*About this task*. Please make an exact transcription of all the data that follows.

*Data listing*.
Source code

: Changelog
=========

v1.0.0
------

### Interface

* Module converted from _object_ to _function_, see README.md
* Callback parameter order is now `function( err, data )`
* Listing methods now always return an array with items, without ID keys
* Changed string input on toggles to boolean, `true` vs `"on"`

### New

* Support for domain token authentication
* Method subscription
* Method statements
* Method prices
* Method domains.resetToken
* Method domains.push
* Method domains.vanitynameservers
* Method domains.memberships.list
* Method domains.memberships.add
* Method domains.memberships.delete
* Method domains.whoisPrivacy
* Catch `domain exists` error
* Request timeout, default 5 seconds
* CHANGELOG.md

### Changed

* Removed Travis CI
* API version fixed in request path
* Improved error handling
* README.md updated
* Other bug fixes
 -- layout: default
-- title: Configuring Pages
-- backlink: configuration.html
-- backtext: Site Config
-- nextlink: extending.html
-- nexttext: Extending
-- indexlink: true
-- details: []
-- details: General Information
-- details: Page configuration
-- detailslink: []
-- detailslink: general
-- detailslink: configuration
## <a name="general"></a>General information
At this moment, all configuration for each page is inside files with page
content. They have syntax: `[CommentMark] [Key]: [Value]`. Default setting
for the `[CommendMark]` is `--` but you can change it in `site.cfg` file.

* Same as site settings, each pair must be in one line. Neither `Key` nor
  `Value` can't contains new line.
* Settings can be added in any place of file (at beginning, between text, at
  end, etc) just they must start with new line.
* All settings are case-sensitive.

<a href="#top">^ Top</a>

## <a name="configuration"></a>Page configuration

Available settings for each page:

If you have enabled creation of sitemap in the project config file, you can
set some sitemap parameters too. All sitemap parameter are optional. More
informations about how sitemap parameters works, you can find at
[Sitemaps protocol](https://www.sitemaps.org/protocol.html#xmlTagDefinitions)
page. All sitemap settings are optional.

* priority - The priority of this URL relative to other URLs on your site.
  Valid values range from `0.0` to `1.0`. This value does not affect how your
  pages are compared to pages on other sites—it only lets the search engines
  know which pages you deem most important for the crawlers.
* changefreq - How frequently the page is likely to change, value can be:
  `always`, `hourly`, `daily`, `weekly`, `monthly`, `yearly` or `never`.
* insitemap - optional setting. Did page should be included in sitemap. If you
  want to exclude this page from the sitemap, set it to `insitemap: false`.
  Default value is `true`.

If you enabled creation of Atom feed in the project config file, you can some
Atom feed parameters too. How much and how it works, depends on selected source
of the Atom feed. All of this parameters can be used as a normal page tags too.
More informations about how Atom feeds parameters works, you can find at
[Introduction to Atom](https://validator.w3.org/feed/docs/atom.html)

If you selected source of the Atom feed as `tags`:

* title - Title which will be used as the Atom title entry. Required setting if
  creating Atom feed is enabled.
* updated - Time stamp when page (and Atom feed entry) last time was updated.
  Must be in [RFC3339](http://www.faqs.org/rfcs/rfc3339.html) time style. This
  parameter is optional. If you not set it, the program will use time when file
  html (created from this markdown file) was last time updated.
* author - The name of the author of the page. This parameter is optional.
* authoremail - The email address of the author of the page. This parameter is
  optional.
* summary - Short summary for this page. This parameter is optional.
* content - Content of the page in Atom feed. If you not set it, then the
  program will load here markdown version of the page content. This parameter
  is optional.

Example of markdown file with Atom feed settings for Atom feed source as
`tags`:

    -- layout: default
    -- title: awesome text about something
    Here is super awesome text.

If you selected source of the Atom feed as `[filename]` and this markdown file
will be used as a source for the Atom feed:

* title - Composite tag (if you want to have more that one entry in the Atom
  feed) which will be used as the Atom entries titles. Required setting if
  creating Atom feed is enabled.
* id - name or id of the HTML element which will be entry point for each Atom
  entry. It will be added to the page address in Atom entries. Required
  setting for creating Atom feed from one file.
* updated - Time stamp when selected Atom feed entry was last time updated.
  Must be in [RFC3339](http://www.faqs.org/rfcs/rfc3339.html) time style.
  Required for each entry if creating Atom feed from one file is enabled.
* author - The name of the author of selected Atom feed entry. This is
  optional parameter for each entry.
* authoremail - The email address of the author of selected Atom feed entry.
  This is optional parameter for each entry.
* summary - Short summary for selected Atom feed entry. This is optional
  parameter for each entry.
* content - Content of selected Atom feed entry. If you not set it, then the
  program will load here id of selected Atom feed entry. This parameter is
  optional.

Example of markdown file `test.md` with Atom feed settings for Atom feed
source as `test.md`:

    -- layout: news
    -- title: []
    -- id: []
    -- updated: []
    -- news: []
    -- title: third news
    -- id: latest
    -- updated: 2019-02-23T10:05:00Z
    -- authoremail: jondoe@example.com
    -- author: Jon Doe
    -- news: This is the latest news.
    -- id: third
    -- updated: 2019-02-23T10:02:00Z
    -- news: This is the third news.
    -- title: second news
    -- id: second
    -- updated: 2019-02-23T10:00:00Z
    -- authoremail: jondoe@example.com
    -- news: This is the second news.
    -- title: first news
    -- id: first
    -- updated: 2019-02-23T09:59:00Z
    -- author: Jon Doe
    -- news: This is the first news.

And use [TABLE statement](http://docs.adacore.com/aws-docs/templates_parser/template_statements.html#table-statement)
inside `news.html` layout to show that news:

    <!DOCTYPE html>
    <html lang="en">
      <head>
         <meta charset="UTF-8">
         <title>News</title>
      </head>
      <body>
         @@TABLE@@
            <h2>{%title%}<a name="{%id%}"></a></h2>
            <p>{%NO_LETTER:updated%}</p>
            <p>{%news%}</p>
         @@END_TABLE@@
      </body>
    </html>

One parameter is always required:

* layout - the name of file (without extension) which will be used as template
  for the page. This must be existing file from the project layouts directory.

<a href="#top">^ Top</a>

*Task result*.
Source code

: Changelog
=========

v1.0.0
------

### Interface

* Module converted from _object_ to _function_, see README.md
* Callback parameter order is now `function( err, data )`
* Listing methods now always return an array with items, without ID keys
* Changed string input on toggles to boolean, `true` vs `"on"`

### New

* Support for domain token authentication
* Method subscription
* Method statements
* Method prices
* Method domains.resetToken
* Method domains.push
* Method domains.vanitynameservers
* Method domains.memberships.list
* Method domains.memberships.add
* Method domains.memberships.delete
* Method domains.whoisPrivacy
* Catch `domain exists` error
* Request timeout, default 5 seconds
* CHANGELOG.md

### Changed

* Removed Travis CI
* API version fixed in request path
* Improved error handling
* README.md updated
* Other bug fixes
 -- layout: default
-- title: Configuring Pages
-- backlink: configuration.html
-- backtext: Site Config
-- nextlink: extending.html
-- nexttext: Extending
-- indexlink: true
-- details: []
-- details: General Information
-- details: Page configuration
-- detailslink: []
-- detailslink: general
-- detailslink: configuration
## <a name="general"></a>General information
At this moment, all configuration for each page is inside files with page
content. They have syntax: `[CommentMark] [Key]: [Value]`. Default setting
for the `[CommendMark]` is `--` but you can change it in `site.cfg` file.

* Same as site settings, each pair must be in one line. Neither `Key` nor
  `Value` can't contains new line.
* Settings can be added in any place of file (at beginning, between text, at
  end, etc) just they must start with new line.
* All settings are case-sensitive.

<a href="#top">^ Top</a>

## <a name="configuration"></a>Page configuration

Available settings for each page:

If you have enabled creation of sitemap in the project config file, you can
set some sitemap parameters too. All sitemap parameter are optional. More
informations about how sitemap parameters works, you can find at
[Sitemaps protocol](https://www.sitemaps.org/protocol.html#xmlTagDefinitions)
page. All sitemap settings are optional.

* priority - The priority of this URL relative to other URLs on your site.
  Valid values range from `0.0` to `1.0`. This value does not affect how your
  pages are compared to pages on other sites—it only lets the search engines
  know which pages you deem most important for the crawlers.
* changefreq - How frequently the page is likely to change, value can be:
  `always`, `hourly`, `daily`, `weekly`, `monthly`, `yearly` or `never`.
* insitemap - optional setting. Did page should be included in sitemap. If you
  want to exclude this page from the sitemap, set it to `insitemap: false`.
  Default value is `true`.

If you enabled creation of Atom feed in the project config file, you can some
Atom feed parameters too. How much and how it works, depends on selected source
of the Atom feed. All of this parameters can be used as a normal page tags too.
More informations about how Atom feeds parameters works, you can find at
[Introduction to Atom](https://validator.w3.org/feed/docs/atom.html)

If you selected source of the Atom feed as `tags`:

* title - Title which will be used as the Atom title entry. Required setting if
  creating Atom feed is enabled.
* updated - Time stamp when page (and Atom feed entry) last time was updated.
  Must be in [RFC3339](http://www.faqs.org/rfcs/rfc3339.html) time style. This
  parameter is optional. If you not set it, the program will use time when file
  html (created from this markdown file) was last time updated.
* author - The name of the author of the page. This parameter is optional.
* authoremail - The email address of the author of the page. This parameter is
  optional.
* summary - Short summary for this page. This parameter is optional.
* content - Content of the page in Atom feed. If you not set it, then the
  program will load here markdown version of the page content. This parameter
  is optional.

Example of markdown file with Atom feed settings for Atom feed source as
`tags`:

    -- layout: default
    -- title: awesome text about something
    Here is super awesome text.

If you selected source of the Atom feed as `[filename]` and this markdown file
will be used as a source for the Atom feed:

* title - Composite tag (if you want to have more that one entry in the Atom
  feed) which will be used as the Atom entries titles. Required setting if
  creating Atom feed is enabled.
* id - name or id of the HTML element which will be entry point for each Atom
  entry. It will be added to the page address in Atom entries. Required
  setting for creating Atom feed from one file.
* updated - Time stamp when selected Atom feed entry was last time updated.
  Must be in [RFC3339](http://www.faqs.org/rfcs/rfc3339.html) time style.
  Required for each entry if creating Atom feed from one file is enabled.
* author - The name of the author of selected Atom feed entry. This is
  optional parameter for each entry.
* authoremail - The email address of the author of selected Atom feed entry.
  This is optional parameter for each entry.
* summary - Short summary for selected Atom feed entry. This is optional
  parameter for each entry.
* content - Content of selected Atom feed entry. If you not set it, then the
  program will load here id of selected Atom feed entry. This parameter is
  optional.

Example of markdown file `test.md` with Atom feed settings for Atom feed
source as `test.md`:

    -- layout: news
    -- title: []
    -- id: []
    -- updated: []
    -- news: []
    -- title: third news
    -- id: latest
    -- updated: 2019-02-23T10:05:00Z
    -- authoremail: jondoe@example.com
    -- author: Jon Doe
    -- news: This is the latest news.
    -- id: third
    -- updated: 2019-02-23T10:02:00Z
    -- news: This is the third news.
    -- title: second news
    -- id: second
    -- updated: 2019-02-23T10:00:00Z
    -- authoremail: jondoe@example.com
    -- news: This is the second news.
    -- title: first news
    -- id: first
    -- updated: 2019-02-23T09:59:00Z
    -- author: Jon Doe
    -- news: This is the first news.

And use [TABLE statement](http://docs.adacore.com/aws-docs/templates_parser/template_statements.html#table-statement)
inside `news.html` layout to show that news:

    <!DOCTYPE html>
    <html lang="en">
      <head>
         <meta charset="UTF-8">
         <title>News</title>
      </head>
      <body>
         @@TABLE@@
            <h2>{%title%}<a name="{%id%}"></a></h2>
            <p>{%NO_LETTER:updated%}</p>
            <p>{%news%}</p>
         @@END_TABLE@@
      </body>
    </html>

One parameter is always required:

* layout - the name of file (without extension) which will be used as template
  for the page. This must be existing file from the project layouts directory.

<a href="#top">^ Top</a>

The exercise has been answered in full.